Artículo enviado a P36 por Vicente Álvarez.
Hoy, más que nunca, en el momento en que la economía especulativa ha salido a la luz y está siendo juzgada y condenada, es necesario reivindicar la tierra. Para el pueblo andaluz la tierra ha sido seña de identidad ancestral, además de elemento de reivindicación y grito de lucha.
Para los antiguos pueblos costeros del mediterráneo, fenicios, griegos, cartagineses, así como para catalanes o también tuaregs del desierto, el comercio fue su salida natural, buscando unos recursos de subsistencia que su territorio no podía ofrecerles suficientemente. Para otros, de carácter montañés y agreste, vascos, balcánicos, andinos, la guerra y su botín constituyeron la fuente de ingresos necesarios. El dinero, las joyas, la hojalata, los objetos de fácil transporte, fueron traficados y comerciados por judíos, gitanos y otros pueblos perseguidos y en exilio permanente. A los andaluces, el Valle del Guadalquivir, las hoyas entre sierras, la montaña suave, las tierras bajas de la costa, la naturaleza, le ofreció fertilidad, para cultivar, para criar, para recolectar, pescar y cazar. La tierra es para Andalucía la madre que provee, el primer valor, junto al de la libertad, según reza en el himno.

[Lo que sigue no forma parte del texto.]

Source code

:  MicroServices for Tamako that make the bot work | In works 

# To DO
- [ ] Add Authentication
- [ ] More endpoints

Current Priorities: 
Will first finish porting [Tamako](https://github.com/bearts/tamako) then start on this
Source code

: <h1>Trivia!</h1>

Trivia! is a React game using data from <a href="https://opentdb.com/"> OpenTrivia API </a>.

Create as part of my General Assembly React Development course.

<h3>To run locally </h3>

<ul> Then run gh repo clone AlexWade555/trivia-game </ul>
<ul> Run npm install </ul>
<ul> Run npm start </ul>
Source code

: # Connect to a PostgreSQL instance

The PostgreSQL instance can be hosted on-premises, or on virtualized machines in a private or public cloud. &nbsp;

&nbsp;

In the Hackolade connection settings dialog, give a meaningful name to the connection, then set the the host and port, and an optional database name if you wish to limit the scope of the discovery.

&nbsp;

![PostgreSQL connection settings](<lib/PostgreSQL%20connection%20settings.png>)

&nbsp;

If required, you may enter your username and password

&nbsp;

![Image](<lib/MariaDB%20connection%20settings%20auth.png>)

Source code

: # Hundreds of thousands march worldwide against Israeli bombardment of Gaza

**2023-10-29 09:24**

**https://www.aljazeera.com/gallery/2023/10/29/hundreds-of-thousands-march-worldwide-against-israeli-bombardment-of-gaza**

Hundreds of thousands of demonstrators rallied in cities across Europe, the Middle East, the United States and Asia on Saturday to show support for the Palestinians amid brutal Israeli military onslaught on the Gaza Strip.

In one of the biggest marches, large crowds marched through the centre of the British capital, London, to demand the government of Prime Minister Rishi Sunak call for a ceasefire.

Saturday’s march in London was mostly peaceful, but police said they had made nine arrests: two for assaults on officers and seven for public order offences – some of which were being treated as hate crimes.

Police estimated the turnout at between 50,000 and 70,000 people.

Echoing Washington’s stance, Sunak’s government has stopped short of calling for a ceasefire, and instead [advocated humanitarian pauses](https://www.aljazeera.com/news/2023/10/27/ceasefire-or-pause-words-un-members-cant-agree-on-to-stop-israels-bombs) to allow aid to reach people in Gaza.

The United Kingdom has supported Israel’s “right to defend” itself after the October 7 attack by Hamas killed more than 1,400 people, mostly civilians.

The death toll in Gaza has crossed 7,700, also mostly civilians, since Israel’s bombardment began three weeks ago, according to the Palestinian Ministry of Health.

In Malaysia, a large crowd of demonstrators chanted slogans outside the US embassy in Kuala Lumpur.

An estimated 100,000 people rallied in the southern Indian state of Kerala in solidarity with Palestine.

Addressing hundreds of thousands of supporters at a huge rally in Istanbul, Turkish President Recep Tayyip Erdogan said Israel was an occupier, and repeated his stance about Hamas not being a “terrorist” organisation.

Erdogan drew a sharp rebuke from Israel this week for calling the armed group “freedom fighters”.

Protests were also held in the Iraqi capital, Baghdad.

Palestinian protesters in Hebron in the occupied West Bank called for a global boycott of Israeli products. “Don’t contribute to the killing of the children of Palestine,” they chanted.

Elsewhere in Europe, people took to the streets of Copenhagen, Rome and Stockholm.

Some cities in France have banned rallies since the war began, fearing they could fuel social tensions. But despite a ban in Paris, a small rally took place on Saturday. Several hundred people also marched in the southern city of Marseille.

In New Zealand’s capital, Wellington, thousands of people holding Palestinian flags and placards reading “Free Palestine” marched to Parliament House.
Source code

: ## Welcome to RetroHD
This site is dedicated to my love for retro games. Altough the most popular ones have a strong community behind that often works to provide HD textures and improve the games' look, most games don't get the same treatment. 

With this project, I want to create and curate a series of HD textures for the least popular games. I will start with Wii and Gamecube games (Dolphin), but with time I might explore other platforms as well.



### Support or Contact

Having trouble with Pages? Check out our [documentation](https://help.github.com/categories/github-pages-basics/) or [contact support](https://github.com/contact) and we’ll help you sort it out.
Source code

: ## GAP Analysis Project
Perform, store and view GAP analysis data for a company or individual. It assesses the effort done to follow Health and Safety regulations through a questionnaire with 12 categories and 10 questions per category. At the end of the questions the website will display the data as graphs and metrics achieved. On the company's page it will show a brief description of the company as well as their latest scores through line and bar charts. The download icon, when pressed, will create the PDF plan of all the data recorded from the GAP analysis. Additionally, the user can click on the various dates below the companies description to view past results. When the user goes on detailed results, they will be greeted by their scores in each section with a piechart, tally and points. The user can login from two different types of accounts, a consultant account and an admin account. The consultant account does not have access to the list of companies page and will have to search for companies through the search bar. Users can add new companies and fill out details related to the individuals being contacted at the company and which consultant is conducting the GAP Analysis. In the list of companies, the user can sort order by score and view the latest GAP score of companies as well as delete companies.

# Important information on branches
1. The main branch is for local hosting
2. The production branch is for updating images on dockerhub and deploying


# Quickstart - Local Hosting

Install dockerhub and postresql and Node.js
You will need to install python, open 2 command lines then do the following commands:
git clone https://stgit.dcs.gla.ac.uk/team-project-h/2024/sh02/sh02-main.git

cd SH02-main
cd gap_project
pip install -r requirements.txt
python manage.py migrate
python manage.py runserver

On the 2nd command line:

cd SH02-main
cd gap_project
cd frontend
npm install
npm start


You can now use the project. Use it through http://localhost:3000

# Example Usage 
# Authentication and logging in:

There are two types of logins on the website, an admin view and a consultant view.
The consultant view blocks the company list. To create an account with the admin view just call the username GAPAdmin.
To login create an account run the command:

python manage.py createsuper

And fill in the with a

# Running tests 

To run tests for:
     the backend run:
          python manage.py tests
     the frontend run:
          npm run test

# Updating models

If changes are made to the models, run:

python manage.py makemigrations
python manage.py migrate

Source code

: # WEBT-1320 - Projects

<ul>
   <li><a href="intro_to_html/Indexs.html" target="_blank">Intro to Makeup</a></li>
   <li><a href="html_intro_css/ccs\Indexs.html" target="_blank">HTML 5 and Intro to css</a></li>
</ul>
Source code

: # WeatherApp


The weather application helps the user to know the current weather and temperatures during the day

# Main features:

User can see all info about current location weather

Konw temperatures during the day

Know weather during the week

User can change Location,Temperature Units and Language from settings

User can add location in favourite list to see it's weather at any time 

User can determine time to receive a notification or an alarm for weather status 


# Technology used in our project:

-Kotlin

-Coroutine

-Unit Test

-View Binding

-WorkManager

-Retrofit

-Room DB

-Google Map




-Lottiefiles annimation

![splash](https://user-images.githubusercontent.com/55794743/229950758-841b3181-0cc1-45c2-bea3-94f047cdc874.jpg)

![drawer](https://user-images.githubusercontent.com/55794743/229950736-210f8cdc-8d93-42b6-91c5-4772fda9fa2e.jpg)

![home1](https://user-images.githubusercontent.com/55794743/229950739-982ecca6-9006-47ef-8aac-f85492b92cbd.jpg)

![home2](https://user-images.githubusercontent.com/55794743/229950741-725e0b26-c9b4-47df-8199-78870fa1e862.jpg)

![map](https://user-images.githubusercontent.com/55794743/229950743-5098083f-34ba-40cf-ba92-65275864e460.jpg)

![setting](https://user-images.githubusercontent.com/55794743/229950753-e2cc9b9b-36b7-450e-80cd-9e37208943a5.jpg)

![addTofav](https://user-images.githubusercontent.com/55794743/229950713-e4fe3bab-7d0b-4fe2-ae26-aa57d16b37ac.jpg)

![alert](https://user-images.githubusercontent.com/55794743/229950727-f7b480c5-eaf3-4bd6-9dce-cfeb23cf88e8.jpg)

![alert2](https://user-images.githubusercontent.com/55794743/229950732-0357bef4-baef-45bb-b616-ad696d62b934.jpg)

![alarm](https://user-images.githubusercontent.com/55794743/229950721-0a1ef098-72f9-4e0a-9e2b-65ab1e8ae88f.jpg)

Andalucía fue conocida como el granero de la Península por su enorme producción de trigo sobre todo, pero también de cebada, de avena. Alimentó no sólo a su gente sino a la de otros territorios ajenos, haciendo salir por sus puertos y sus rutas terrestres el grano que en forma de harina conformó alimentación básica de mucha mucha gente.
Los andalusíes perfeccionaron las técnicas agrícolas hasta límites desconocidos hasta entonces, y sostenibles como no se han desarrollado hasta hoy. El riego se llevó a lugares lejanos, las sequías cíclicas se paliaron y la escasez de agua de largas temporadas secas se sofocó con canales, represas y un cuidado uso del suelo en función a sus posibilidades reales. Se introdujo el olivo, optimizador de sierras y ondulaciones del terreno, se mantuvo la vid en una muy tolerante época islámica y se potenciaron los regadíos. Pero a la vez las áreas forestales se aprovecharon sin devastar, la encina, el alcornoque, el matorral se hicieron fuente de subsistencia, la costa se apoyó en sus pesquerías, el monte se pobló con cabra bien pastoreada, la marisma se respetó en su biodiversidad, se cazó sin depredar y se recolectaron los frutos que la tierra regalaba sin contraprestación más allá que la del respeto y la prudencia.
“Está queriendo llover” dicen en el pueblo. Parece que la lluvia tuviera voluntad, de caer o de pasar de largo, como si se le atribuyeran cualidades humanas. Igual que se hacen romerías a diferentes lugares del campo. Los sacerdotes construyeron iglesias donde iban de antiguo las gentes a ejercer su espiritualidad, pusieron nombres a sus vírgenes procedentes de la naturaleza, como las del Rocío, el Valle, el águila, la Peña, la Oliva, la Sierra, la Estrella, el Mar.
La tierra es seña de identidad andaluza, por su presencia permanente a lo largo de la historia, por los productos que le regaló y que le permitieron sobrevivir, por el respeto que el pueblo le brindó, por las tradiciones y vivencias de lo trascendente. Y hoy, en un presente capitalista unido a la especulación, materialista asociado al dinero, depredador aliado al productivismo, industrialista alejado de la naturaleza, ¿podremos, el pueblo andaluz, volver los ojos a la Tierra, a nuestra Tierra?